Both of those assumptions have their weaknesses, and both belief about the inventory and the offers come into question when we stumble across one of the never say die, long tail of display.

Now, you might look at this page and think, there aren’t that many ads – a few medium rectangles, a leaderboard, a sky, and two alternative sizes. Ah, but you haven’t scrolled down to see the bottom half (and by bottom half we mean just one portion of the bottom half).

Similarly, you might look at these pages and notice the decent level of ad campaigns running. That says less about this site than the world of ad networks who routinely show branded dollars on sites that media planners behind the campaigns would 100% approve. In these cases, the networks have more impressions than they can fill on the premium inventory, and showing them across the network both helps them fulfill the campaign and lift the yield to the publisher. For most publishers, that lift should give the network a greater percentage of the inventory, but as we see here, on the long tail, at best that lift might mean placing the ad code a little higher on the page. Regardless of the intricacies behind the sites choice of placing which code where and the networks decision to run campaigns in places they probably shouldn’t, almost everything about this site screams opportunity. Why?

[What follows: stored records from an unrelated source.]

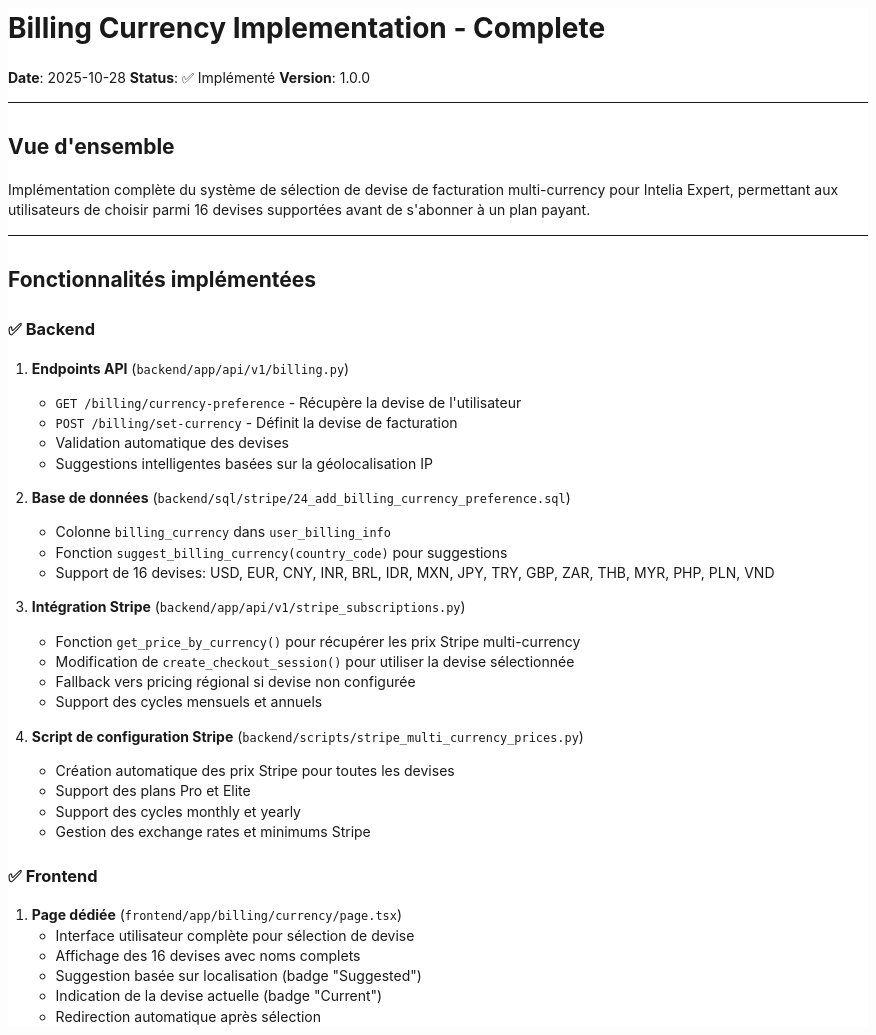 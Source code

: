 # Billing Currency Implementation - Complete

**Date**: 2025-10-28
**Status**: ✅ Implémenté
**Version**: 1.0.0

---

## Vue d'ensemble

Implémentation complète du système de sélection de devise de facturation multi-currency pour Intelia Expert, permettant aux utilisateurs de choisir parmi 16 devises supportées avant de s'abonner à un plan payant.

---

## Fonctionnalités implémentées

### ✅ Backend

1. **Endpoints API** (`backend/app/api/v1/billing.py`)
   - `GET /billing/currency-preference` - Récupère la devise de l'utilisateur
   - `POST /billing/set-currency` - Définit la devise de facturation
   - Validation automatique des devises
   - Suggestions intelligentes basées sur la géolocalisation IP

2. **Base de données** (`backend/sql/stripe/24_add_billing_currency_preference.sql`)
   - Colonne `billing_currency` dans `user_billing_info`
   - Fonction `suggest_billing_currency(country_code)` pour suggestions
   - Support de 16 devises: USD, EUR, CNY, INR, BRL, IDR, MXN, JPY, TRY, GBP, ZAR, THB, MYR, PHP, PLN, VND

3. **Intégration Stripe** (`backend/app/api/v1/stripe_subscriptions.py`)
   - Fonction `get_price_by_currency()` pour récupérer les prix Stripe multi-currency
   - Modification de `create_checkout_session()` pour utiliser la devise sélectionnée
   - Fallback vers pricing régional si devise non configurée
   - Support des cycles mensuels et annuels

4. **Script de configuration Stripe** (`backend/scripts/stripe_multi_currency_prices.py`)
   - Création automatique des prix Stripe pour toutes les devises
   - Support des plans Pro et Elite
   - Support des cycles monthly et yearly
   - Gestion des exchange rates et minimums Stripe

### ✅ Frontend

1. **Page dédiée** (`frontend/app/billing/currency/page.tsx`)
   - Interface utilisateur complète pour sélection de devise
   - Affichage des 16 devises avec noms complets
   - Suggestion basée sur localisation (badge "Suggested")
   - Indication de la devise actuelle (badge "Current")
   - Redirection automatique après sélection
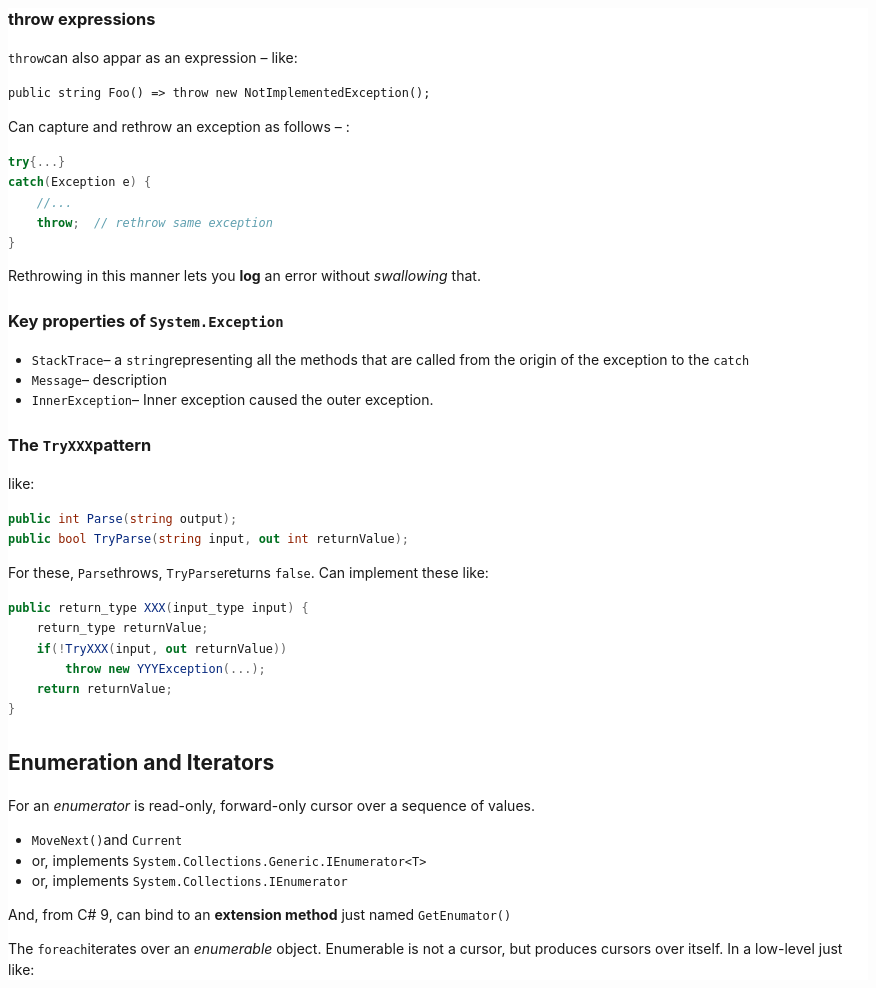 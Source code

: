 ### throw expressions

`throw`can also appar as an expression – like:

`public string Foo() => throw new NotImplementedException();`

Can capture and rethrow an exception as follows – :

```cs
try{...}
catch(Exception e) {
    //...
    throw;  // rethrow same exception
}
```

Rethrowing in this manner lets you **log** an error without *swallowing* that.

### Key properties of `System.Exception`

- `StackTrace`– a `string`representing all the methods that are called from the origin of the exception to the `catch`
- `Message`– description
- `InnerException`– Inner exception caused the outer exception.

### The `TryXXX`pattern 

like:

```cs
public int Parse(string output);
public bool TryParse(string input, out int returnValue);
```

For these, `Parse`throws, `TryParse`returns `false`. Can implement these like:

```cs
public return_type XXX(input_type input) {
    return_type returnValue;
    if(!TryXXX(input, out returnValue))
        throw new YYYException(...);
    return returnValue;
}
```

## Enumeration and Iterators

For an *enumerator* is read-only, forward-only cursor over a sequence of values.

- `MoveNext()`and `Current`
- or, implements `System.Collections.Generic.IEnumerator<T>`
- or, implements `System.Collections.IEnumerator`

And, from C# 9, can bind to an **extension method** just named `GetEnumator()`

The `foreach`iterates over an *enumerable* object. Enumerable is not a cursor, but produces cursors over itself. In a low-level just like:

  • The first reason is what we like to refer to as "Where there is smoke there is fire." While aesthetically challenged, this site receives a decent amount of traffic (almost 1mm visitors a month). That’s pretty good for one servicing a community on the decline. The better news is that unlike Yahoo or MSN, there are any number of these sites or similar out there. Do a little digging, and you will end up with a list of 20 to 50 and a traffic audience in the tens of millions.
  • The second reason why we like these sites is because in so many ways, they were meant for us. Frankly, it’s a pretty crappy audience. No brand is really going to want their ad to appear here even though some do accidentally. This is as remnant as it gets, and who better to monetize remnant than performance marketers. It’s the performance marketers that can sift through traffic that has audiences outside of the immediately brandable and/or monetizable, that can craft catchy services, and become not just the advertisers but like they’ve shown with Facebook Apps, the networks themselves.

So, just when quality score gets us down, the glut of inventory can pick us back up again.